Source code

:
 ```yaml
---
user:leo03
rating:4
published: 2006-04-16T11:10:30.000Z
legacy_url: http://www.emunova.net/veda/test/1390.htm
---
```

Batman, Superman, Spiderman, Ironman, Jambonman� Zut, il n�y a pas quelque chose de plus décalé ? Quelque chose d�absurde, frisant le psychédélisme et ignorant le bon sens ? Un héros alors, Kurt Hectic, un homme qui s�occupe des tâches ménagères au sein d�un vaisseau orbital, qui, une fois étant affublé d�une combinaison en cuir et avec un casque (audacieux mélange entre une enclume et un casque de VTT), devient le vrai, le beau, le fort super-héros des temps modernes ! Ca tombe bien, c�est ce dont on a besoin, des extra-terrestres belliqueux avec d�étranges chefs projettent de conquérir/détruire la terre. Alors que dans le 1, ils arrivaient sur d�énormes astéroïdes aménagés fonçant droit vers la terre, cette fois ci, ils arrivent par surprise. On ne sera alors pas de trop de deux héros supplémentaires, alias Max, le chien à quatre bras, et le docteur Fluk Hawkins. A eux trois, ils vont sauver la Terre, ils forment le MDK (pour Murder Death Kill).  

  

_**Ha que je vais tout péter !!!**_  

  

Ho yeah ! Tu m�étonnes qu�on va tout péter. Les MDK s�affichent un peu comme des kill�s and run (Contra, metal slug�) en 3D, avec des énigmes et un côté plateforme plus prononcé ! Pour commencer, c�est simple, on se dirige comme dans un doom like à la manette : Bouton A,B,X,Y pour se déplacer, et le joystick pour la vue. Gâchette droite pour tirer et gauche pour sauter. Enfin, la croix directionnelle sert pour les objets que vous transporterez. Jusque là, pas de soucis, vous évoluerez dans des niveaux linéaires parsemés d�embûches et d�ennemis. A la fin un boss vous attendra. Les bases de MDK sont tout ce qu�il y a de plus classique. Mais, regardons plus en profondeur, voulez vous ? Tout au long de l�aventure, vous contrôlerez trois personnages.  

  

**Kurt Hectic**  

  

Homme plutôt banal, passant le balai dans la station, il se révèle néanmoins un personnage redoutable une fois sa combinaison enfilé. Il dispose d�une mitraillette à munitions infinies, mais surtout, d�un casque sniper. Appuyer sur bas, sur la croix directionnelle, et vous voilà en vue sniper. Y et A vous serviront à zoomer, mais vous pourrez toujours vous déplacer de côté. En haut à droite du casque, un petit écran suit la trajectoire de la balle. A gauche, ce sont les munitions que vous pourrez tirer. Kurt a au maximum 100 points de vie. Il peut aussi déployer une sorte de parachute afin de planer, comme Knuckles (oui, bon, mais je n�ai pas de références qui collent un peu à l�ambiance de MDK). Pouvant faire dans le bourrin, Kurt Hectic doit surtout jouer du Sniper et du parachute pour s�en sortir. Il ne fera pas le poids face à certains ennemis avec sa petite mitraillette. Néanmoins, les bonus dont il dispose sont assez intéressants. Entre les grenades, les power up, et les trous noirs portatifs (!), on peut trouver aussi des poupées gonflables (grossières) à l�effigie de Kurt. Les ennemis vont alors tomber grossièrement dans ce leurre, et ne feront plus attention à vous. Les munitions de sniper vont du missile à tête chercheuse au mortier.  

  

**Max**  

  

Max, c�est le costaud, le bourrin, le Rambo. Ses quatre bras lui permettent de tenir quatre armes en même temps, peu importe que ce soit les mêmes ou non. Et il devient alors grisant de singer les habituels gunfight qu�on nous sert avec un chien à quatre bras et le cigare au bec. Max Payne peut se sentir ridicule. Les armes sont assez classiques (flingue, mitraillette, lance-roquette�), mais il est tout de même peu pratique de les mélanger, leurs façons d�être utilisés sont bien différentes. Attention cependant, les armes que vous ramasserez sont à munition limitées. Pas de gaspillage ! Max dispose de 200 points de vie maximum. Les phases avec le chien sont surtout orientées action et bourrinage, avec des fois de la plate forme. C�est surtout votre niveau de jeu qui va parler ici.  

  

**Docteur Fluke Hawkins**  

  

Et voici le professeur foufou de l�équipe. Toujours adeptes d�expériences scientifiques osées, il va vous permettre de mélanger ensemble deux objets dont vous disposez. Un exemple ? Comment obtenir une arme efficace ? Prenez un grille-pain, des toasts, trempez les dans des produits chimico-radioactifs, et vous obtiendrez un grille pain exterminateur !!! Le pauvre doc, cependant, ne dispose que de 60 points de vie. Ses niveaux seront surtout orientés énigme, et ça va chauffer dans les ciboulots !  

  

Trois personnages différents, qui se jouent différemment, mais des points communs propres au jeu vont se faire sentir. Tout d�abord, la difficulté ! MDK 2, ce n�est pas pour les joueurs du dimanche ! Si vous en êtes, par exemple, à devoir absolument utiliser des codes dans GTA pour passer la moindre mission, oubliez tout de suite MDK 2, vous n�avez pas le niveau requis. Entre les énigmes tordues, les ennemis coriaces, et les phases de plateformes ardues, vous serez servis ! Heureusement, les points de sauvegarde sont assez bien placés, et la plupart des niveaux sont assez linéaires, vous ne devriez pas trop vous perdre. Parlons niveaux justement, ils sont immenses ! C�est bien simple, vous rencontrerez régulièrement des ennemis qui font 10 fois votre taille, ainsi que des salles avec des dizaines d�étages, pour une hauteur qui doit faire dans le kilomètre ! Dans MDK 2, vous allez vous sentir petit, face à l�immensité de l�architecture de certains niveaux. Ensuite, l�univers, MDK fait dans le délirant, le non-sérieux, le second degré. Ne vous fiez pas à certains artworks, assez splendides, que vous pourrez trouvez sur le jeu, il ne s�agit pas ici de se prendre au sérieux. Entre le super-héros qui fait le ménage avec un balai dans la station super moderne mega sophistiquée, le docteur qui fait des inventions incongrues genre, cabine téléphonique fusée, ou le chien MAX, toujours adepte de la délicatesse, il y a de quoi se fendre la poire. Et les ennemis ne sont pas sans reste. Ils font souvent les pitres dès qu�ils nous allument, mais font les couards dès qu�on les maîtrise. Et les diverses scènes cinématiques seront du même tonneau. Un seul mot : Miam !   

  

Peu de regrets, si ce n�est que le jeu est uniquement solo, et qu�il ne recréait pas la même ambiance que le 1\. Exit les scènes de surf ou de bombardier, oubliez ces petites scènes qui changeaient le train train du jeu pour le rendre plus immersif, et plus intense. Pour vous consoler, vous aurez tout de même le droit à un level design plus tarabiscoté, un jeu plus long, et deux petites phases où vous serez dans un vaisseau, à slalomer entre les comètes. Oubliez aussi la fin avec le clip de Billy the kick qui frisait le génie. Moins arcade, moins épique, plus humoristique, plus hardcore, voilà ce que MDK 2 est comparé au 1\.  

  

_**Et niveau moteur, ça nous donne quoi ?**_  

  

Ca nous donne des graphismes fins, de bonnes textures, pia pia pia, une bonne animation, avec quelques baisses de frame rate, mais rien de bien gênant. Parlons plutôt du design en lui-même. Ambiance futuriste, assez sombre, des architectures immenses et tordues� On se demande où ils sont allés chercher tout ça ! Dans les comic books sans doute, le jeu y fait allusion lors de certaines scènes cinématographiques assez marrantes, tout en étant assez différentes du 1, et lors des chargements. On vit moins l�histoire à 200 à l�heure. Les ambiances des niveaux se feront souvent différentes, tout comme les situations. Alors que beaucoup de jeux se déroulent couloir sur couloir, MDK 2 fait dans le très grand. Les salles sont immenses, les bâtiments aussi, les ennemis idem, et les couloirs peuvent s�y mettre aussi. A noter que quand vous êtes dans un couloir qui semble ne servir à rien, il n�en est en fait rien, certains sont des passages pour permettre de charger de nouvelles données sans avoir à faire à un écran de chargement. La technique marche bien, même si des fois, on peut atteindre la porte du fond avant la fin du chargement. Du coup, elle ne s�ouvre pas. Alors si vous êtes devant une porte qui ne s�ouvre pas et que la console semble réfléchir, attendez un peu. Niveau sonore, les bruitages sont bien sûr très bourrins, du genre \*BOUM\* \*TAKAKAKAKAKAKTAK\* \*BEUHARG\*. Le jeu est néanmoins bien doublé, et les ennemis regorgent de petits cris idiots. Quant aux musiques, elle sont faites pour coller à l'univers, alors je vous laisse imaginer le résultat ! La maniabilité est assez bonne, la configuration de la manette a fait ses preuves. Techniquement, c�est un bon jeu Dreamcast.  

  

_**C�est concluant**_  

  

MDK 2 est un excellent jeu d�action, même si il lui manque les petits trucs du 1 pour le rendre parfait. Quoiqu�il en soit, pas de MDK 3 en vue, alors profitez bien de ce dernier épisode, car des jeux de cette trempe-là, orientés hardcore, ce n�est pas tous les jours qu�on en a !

★ ★ ★ ★

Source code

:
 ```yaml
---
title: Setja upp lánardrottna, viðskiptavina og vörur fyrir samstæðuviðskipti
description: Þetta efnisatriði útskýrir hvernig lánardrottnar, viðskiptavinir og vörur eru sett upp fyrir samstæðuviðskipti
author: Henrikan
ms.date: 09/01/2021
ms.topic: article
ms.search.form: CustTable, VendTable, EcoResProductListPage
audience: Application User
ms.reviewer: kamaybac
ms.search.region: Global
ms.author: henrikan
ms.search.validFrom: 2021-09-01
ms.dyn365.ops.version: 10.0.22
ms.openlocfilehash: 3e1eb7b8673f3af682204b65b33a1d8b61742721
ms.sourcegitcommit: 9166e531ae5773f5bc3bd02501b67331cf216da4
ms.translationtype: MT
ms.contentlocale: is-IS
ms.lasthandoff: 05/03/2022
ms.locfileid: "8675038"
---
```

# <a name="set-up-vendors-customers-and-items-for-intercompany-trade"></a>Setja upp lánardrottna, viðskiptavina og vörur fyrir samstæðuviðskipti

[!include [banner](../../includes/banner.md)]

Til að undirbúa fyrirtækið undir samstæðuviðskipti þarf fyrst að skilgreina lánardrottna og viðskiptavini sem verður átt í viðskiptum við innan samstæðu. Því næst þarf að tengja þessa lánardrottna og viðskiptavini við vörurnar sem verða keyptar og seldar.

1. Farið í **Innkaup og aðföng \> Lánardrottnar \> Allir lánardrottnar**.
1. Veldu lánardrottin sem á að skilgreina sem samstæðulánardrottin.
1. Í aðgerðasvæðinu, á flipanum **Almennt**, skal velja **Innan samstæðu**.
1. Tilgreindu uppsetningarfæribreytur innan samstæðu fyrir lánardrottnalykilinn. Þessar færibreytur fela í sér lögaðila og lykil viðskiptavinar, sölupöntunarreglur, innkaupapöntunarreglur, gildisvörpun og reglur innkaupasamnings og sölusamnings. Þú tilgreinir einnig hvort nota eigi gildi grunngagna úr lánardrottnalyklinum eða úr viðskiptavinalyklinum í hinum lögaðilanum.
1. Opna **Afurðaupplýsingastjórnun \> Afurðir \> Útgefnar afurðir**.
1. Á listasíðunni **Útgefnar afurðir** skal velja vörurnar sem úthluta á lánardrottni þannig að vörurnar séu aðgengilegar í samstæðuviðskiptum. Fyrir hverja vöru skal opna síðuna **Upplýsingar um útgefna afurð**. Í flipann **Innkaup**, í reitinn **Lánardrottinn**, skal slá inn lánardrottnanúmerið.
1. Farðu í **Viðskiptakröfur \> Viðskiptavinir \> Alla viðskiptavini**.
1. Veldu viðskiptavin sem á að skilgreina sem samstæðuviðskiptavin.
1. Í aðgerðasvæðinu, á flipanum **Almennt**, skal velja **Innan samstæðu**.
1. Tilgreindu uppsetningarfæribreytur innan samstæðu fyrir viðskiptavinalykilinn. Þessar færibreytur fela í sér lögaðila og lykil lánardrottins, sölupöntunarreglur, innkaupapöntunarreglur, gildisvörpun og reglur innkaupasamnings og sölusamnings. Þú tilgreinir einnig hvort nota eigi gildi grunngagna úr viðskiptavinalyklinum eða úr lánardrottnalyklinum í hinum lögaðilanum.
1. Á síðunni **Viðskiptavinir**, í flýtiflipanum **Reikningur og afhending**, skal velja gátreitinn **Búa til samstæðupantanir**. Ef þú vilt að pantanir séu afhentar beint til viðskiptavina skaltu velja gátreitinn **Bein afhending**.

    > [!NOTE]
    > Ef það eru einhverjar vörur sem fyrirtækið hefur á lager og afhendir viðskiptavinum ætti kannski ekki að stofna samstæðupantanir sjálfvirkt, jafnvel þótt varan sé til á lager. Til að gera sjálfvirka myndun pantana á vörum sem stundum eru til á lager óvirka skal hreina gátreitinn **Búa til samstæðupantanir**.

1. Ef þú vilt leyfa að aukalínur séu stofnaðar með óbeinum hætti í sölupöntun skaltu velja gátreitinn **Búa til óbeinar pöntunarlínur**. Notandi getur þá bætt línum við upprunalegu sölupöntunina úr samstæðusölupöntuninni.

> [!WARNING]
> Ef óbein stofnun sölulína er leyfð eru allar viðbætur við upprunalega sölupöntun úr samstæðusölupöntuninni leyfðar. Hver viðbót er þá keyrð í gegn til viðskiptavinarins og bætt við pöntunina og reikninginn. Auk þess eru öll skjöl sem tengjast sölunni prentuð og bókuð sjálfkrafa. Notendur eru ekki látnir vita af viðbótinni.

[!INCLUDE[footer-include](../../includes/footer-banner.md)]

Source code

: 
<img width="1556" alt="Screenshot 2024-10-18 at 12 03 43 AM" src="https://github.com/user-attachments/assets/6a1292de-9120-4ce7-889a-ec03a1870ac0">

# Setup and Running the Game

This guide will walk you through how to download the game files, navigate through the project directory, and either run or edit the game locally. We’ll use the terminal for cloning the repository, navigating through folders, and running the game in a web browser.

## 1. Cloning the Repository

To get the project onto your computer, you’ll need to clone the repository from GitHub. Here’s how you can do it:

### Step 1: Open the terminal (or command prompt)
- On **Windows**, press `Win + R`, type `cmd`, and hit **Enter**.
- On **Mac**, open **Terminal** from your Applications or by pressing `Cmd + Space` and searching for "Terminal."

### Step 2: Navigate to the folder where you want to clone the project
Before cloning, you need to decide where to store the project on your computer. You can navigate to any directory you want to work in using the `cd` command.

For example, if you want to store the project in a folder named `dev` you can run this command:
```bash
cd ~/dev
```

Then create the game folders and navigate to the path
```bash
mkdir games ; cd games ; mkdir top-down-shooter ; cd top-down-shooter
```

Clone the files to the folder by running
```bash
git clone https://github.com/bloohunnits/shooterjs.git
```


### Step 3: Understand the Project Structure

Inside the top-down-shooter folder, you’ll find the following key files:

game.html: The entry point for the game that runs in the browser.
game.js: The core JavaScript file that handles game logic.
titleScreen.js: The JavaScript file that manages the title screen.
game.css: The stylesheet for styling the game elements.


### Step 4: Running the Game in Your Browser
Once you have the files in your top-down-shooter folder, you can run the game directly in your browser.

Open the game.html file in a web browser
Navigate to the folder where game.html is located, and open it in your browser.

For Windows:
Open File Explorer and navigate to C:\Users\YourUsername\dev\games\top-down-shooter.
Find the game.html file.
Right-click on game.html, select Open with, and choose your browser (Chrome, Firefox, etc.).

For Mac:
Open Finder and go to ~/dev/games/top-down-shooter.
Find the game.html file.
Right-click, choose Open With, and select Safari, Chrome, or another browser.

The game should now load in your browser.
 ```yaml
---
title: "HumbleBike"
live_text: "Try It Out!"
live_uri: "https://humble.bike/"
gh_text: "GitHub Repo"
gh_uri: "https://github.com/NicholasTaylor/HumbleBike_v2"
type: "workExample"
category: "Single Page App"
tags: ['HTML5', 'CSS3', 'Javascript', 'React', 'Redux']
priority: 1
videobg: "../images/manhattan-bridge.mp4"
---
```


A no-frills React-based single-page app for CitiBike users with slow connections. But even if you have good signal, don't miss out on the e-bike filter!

★ ★ ★ ★

**TASK DESCRIPTION**:
Out of the data above, set down the lines from the one with "To get the project" to the one with "- On **Windows**, press", both included, exactly as written and with no additions.

**EXERCISE SOLUTION**:
To get the project onto your computer, you’ll need to clone the repository from GitHub. Here’s how you can do it:

### Step 1: Open the terminal (or command prompt)
- On **Windows**, press `Win + R`, type `cmd`, and hit **Enter**.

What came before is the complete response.